(Rendered images with source text)

────────────────

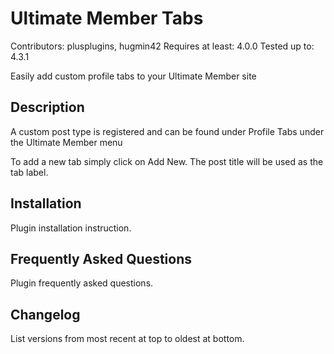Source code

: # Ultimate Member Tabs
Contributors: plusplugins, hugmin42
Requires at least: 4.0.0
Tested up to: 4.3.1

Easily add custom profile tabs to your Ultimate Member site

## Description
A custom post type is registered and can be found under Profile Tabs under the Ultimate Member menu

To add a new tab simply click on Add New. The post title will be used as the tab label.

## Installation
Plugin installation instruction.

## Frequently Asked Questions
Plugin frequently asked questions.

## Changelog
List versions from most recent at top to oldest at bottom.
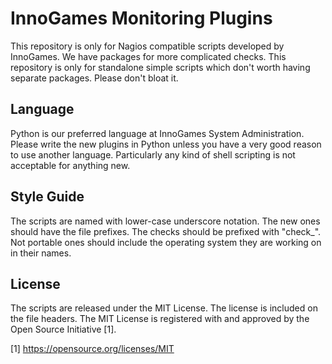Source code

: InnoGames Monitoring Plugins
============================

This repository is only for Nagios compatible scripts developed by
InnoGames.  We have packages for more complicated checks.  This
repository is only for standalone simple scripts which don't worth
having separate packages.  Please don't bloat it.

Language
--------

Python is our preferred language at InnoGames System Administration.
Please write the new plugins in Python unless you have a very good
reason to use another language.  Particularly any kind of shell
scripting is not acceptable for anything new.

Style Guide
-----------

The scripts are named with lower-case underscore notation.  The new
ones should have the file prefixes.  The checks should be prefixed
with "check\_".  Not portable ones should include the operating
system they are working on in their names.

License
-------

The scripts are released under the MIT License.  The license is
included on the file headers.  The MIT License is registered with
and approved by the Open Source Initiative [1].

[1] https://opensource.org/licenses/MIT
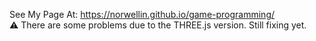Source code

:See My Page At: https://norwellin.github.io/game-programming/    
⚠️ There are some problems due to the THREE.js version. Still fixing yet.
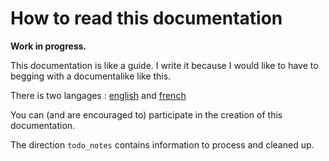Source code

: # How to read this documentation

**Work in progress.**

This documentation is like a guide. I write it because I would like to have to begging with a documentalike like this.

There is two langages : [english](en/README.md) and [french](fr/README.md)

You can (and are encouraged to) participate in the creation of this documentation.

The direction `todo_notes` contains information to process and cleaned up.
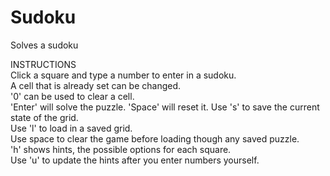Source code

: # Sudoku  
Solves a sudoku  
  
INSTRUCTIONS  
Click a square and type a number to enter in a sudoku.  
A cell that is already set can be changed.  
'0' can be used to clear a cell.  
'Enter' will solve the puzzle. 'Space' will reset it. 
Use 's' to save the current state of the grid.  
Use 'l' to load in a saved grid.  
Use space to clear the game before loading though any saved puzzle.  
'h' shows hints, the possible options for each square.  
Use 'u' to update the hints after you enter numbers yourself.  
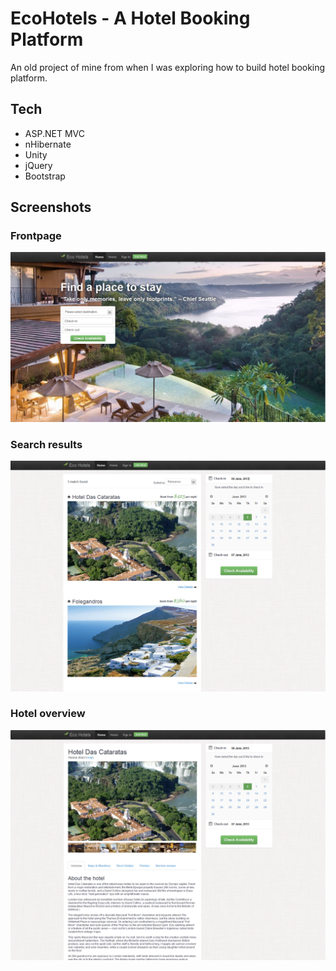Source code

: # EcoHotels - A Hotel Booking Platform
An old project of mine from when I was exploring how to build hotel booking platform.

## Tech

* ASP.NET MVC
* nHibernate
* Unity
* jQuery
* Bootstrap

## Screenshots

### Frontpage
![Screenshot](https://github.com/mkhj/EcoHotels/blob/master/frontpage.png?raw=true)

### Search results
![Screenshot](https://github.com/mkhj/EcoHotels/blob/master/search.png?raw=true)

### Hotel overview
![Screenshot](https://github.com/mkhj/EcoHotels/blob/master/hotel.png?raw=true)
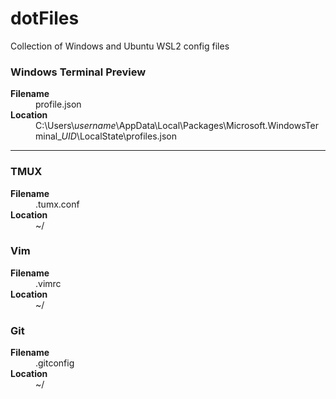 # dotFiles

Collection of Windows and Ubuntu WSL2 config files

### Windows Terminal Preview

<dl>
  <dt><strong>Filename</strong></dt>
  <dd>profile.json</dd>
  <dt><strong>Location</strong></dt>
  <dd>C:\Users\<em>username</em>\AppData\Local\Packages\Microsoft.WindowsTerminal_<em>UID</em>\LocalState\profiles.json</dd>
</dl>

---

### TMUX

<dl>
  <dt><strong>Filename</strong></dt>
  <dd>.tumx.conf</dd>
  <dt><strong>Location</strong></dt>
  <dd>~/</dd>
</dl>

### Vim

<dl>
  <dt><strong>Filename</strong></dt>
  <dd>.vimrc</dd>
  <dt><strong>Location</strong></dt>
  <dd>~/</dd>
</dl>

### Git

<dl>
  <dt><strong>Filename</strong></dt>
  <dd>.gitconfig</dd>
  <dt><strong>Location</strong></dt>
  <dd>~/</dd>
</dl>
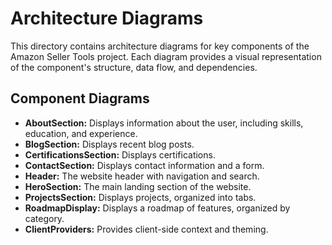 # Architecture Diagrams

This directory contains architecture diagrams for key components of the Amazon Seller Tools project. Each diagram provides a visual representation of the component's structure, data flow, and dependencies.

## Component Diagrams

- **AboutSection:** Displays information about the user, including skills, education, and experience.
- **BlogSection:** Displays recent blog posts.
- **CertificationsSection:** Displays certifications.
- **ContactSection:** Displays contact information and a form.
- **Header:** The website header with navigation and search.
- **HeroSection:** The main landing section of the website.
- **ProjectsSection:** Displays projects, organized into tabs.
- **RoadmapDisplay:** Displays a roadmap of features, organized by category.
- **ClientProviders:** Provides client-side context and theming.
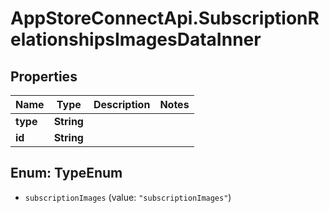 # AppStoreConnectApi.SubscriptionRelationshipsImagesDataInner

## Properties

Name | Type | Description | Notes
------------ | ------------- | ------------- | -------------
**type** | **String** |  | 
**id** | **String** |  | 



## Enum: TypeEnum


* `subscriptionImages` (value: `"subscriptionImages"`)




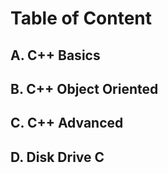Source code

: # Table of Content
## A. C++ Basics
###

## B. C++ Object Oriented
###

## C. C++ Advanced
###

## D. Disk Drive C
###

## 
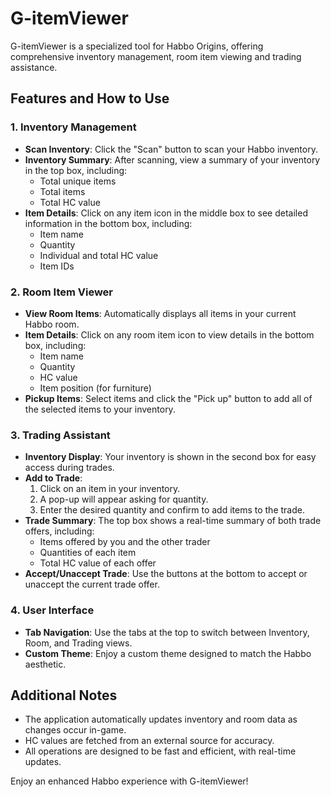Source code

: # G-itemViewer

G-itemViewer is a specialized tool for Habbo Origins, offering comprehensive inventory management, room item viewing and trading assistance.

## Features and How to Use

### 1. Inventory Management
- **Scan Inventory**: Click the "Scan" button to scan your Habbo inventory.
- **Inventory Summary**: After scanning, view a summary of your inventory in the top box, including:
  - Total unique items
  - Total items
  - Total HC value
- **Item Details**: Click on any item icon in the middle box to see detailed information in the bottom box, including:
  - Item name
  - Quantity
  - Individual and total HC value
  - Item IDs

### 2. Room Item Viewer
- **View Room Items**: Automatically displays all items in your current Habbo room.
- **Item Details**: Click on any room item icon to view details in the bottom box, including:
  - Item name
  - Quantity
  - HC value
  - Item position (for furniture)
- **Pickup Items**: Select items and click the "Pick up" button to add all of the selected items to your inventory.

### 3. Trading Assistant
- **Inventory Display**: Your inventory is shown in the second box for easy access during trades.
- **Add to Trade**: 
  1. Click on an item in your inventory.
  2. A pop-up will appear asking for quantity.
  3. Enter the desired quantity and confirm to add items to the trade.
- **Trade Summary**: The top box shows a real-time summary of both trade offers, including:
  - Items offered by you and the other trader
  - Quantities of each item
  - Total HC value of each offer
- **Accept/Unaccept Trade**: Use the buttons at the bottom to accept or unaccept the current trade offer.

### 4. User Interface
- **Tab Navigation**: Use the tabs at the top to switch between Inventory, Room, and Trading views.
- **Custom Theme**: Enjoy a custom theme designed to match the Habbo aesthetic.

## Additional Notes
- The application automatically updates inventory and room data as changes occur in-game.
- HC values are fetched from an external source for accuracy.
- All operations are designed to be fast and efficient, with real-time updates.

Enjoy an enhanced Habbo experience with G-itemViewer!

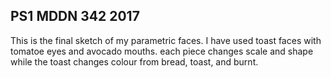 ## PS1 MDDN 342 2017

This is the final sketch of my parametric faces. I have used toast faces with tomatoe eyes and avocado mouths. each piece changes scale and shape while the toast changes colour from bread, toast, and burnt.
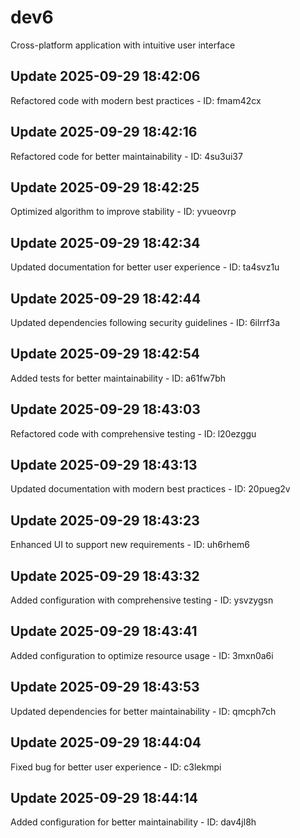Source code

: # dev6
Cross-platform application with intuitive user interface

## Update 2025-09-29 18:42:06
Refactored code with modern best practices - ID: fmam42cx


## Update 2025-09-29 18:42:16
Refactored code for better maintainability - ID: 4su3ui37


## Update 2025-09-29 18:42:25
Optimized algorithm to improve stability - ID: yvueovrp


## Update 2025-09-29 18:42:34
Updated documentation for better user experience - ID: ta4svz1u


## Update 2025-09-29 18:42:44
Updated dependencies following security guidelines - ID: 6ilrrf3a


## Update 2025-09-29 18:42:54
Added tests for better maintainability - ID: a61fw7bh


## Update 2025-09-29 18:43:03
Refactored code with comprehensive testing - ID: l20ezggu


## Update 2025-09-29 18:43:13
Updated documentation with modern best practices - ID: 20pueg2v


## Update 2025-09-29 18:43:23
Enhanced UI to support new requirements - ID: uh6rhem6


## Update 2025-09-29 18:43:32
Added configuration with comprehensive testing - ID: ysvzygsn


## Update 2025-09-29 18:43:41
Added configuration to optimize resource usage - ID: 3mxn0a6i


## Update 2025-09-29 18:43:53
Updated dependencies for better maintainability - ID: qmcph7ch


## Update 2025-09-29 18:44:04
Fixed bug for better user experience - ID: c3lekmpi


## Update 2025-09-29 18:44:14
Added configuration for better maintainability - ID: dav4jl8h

────────────────

→ Your goal: Show each line of the data that contains the string "dependencies".

→ Response area:
This directory contains architecture diagrams for key components of the Amazon Seller Tools project. Each diagram provides a visual representation of the component's structure, data flow, and dependencies.
Updated dependencies following security guidelines - ID: 6ilrrf3a
Updated dependencies for better maintainability - ID: qmcph7ch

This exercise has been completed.